在原作/電影中,一小群被作者選出來的放空者成為了英雄,他們看到了別人沒看到的次級房貸泡沫,做出了與市場對做的高風險放空決定,撐過了投資銀行黑暗的價格操縱,最終迎來金錢上的巨大回報,但所有的放空者都有一個詛咒:他們的勝利通常會對應到老百姓所受到的苦痛,因此這種勝利很難完全沒有心理創傷的享受——儘管放空者可能是金融市場中最重要的平衡機制。

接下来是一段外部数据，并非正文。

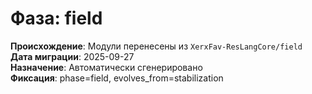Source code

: # Фаза: field

**Происхождение**: Модули перенесены из `XerxFav-ResLangCore/field`  
**Дата миграции**: 2025-09-27  
**Назначение**: Автоматически сгенерировано  
**Фиксация**: phase=field, evolves_from=stabilization
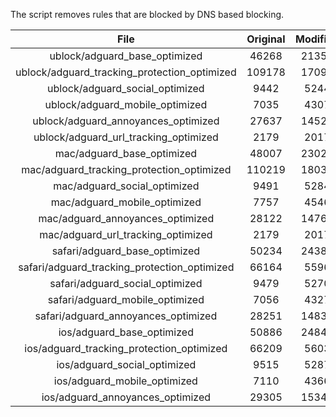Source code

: The script removes rules that are blocked by DNS based blocking.


| File | Original | Modified |
|:----:|:-----:|:-----:|
| ublock/adguard_base_optimized | 46268 | 21355 |
| ublock/adguard_tracking_protection_optimized | 109178 | 17091 |
| ublock/adguard_social_optimized | 9442 | 5244 |
| ublock/adguard_mobile_optimized | 7035 | 4307 |
| ublock/adguard_annoyances_optimized | 27637 | 14524 |
| ublock/adguard_url_tracking_optimized | 2179 | 2017 |
| mac/adguard_base_optimized | 48007 | 23023 |
| mac/adguard_tracking_protection_optimized | 110219 | 18035 |
| mac/adguard_social_optimized | 9491 | 5284 |
| mac/adguard_mobile_optimized | 7757 | 4546 |
| mac/adguard_annoyances_optimized | 28122 | 14762 |
| mac/adguard_url_tracking_optimized | 2179 | 2017 |
| safari/adguard_base_optimized | 50234 | 24382 |
| safari/adguard_tracking_protection_optimized | 66164 | 5596 |
| safari/adguard_social_optimized | 9479 | 5270 |
| safari/adguard_mobile_optimized | 7056 | 4327 |
| safari/adguard_annoyances_optimized | 28251 | 14839 |
| ios/adguard_base_optimized | 50886 | 24842 |
| ios/adguard_tracking_protection_optimized | 66209 | 5603 |
| ios/adguard_social_optimized | 9515 | 5287 |
| ios/adguard_mobile_optimized | 7110 | 4366 |
| ios/adguard_annoyances_optimized | 29305 | 15348 |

這個故事看來簡單,但原作/電影中那些錯綜複雜的利害關係其實對於非金融業從業人員很難理解。例如由喜劇演員史提夫・卡瑞爾所飾演的馬克・鮑姆,雖然管理的基金裡的錢是來自摩根史坦利,但他們卻到世界已經崩毀後,才知道跟他們對做的也是摩根史坦利,換言之,他們所能賺到的錢,將會是從提供錢給自己手中的同一家公司手中拿到,非金融專業者橫看豎看這是浪費社會資源的一場賭博——這也是原作者故意要挑起的觀點——但在金融從業人員看來,這裡面要負起很大責任的是風險控管部門,在摩根史坦利全公司的鳥瞰層級,應該不難發現公司的資金有對做的存在,理論上應該要提早通知雙方,但因為沒做到這一點,最後造成這場鬧劇。

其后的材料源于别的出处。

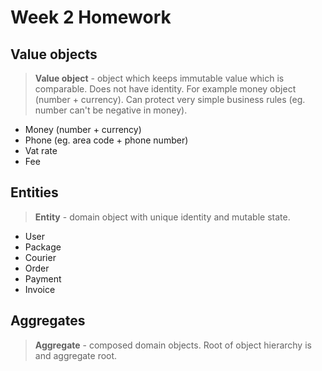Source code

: # Week 2 Homework

## Value objects
> **Value object** - object which keeps immutable value which is comparable. Does not have identity. For example money object (number + currency). Can protect very simple business rules (eg. number can't be negative in money).

- Money (number + currency)
- Phone (eg. area code + phone number)
- Vat rate
- Fee

## Entities
> **Entity** - domain object with unique identity and mutable state.

- User
- Package
- Courier
- Order
- Payment
- Invoice

## Aggregates
> **Aggregate** - composed domain objects. Root of object hierarchy is and aggregate root.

但就算無法理解這些金融業裡複雜的買賣雙方(buy side/sell side)和法律託付主雇義務(fiduciary duty),所有的讀者和觀眾應該也都能抓到故事的重點:在眾人獨醉我獨醒的金融泡沫中,如果能大膽的放空市場,將可以取得重大回報

這裡我們姑且不爭辯泡沫是否真能預測,以及放空的機制設計是否真能存在——別忘了CDS(Credit Default Swap)是麥可・布瑞遊說各大投資銀行所設計出來的——以及放空的風險如何控管,而可以來看看現在許多人琅琅上口的「新創泡沫」,如果讀者你真的認為自己是這場泡沫中的麥可・布瑞(由蝙蝠俠克里斯丁・貝爾飾演)或者馬克・鮑姆(由王牌天神史提夫・卡瑞爾飾演),那麼你要如何放空這場「新創泡沫」。

首先,如果你相信「新創泡沫」的存在,那麼你指的大概是滿街都是獨角獸這種現象,換句話說,你認為新創的估值普遍高得離譜,很多新創將永遠無法抵達營運現金流轉正的那天,因此將在燒完資金又募不到新資金後倒閉。

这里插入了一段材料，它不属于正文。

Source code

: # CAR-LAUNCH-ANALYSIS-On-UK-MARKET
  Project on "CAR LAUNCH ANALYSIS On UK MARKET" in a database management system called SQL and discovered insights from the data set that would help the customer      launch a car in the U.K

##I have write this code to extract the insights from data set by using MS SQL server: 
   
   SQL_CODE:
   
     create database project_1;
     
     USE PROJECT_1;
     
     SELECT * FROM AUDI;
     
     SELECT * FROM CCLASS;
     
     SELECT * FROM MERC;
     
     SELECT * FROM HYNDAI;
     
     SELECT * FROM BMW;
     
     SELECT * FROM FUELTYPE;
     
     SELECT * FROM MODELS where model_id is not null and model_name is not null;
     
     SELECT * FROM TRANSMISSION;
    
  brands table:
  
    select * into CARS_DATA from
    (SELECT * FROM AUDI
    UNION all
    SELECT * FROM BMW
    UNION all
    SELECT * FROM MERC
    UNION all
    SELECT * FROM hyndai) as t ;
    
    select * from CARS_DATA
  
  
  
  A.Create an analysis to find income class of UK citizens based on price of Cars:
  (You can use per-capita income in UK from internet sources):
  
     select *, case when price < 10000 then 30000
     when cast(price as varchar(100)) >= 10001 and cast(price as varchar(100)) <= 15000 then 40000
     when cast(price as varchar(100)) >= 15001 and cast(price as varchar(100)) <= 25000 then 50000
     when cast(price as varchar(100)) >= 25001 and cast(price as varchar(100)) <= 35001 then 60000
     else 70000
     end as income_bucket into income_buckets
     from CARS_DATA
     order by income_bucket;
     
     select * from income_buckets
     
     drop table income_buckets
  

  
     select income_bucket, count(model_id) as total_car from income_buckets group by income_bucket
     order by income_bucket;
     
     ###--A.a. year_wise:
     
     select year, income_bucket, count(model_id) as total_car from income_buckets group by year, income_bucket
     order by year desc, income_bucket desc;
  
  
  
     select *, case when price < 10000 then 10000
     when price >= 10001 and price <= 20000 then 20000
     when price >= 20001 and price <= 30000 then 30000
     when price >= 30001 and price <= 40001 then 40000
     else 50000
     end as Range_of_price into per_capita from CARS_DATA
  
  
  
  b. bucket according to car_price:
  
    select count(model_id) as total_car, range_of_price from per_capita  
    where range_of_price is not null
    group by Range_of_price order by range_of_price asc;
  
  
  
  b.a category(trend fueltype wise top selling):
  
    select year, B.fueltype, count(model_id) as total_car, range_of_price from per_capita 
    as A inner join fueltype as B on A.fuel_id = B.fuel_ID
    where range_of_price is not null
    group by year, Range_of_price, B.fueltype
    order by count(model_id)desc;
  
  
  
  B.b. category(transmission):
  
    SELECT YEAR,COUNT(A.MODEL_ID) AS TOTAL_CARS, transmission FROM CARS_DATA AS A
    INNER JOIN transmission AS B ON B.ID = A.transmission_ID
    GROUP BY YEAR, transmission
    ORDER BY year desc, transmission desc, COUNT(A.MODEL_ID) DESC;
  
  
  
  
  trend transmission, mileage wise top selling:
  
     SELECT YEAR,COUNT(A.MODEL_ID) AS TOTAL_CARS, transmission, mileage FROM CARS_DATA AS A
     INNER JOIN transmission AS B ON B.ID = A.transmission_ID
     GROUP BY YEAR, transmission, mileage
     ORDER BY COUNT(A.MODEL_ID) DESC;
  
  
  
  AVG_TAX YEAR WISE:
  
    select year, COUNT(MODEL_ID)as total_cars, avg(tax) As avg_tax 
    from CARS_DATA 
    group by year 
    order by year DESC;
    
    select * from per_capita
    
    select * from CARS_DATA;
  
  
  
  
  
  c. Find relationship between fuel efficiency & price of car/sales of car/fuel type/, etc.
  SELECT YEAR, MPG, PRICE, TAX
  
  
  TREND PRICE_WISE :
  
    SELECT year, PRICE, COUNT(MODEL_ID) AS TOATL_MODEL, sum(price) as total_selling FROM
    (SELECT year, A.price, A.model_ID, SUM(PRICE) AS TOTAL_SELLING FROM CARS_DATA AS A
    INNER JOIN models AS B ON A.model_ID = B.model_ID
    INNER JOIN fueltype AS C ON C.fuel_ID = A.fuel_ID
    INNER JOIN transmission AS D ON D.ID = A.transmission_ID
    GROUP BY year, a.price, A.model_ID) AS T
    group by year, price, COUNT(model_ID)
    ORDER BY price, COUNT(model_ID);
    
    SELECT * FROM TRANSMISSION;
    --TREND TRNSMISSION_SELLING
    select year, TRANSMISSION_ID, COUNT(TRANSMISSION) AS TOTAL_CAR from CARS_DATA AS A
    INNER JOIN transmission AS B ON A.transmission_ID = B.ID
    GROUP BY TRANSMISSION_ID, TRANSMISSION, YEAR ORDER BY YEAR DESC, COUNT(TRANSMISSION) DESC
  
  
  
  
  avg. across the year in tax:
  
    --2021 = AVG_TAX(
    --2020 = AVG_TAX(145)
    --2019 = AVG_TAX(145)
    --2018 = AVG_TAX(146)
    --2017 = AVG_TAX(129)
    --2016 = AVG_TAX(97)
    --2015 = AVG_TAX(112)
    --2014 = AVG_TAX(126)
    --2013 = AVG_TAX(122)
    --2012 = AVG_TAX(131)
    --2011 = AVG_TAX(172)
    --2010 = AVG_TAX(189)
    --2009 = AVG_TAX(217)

在《大賣空》所描述的次貸泡沫中,放空者找上投資銀行設計CDS這個基本上是一種保險的工具,然後讓投資銀行協助「造市」:尋找願意販售這個保險的賣家。理論上願意販售這個保險的賣家應該是持有(看多)各種不動產貸款抵押證券(MBS, Mortgage-backed securities)的金融投資機構,然後因為看多者與看空者對於市場走向預測相反,就能夠讓這場買賣CDS的交易成功,讓市場成立。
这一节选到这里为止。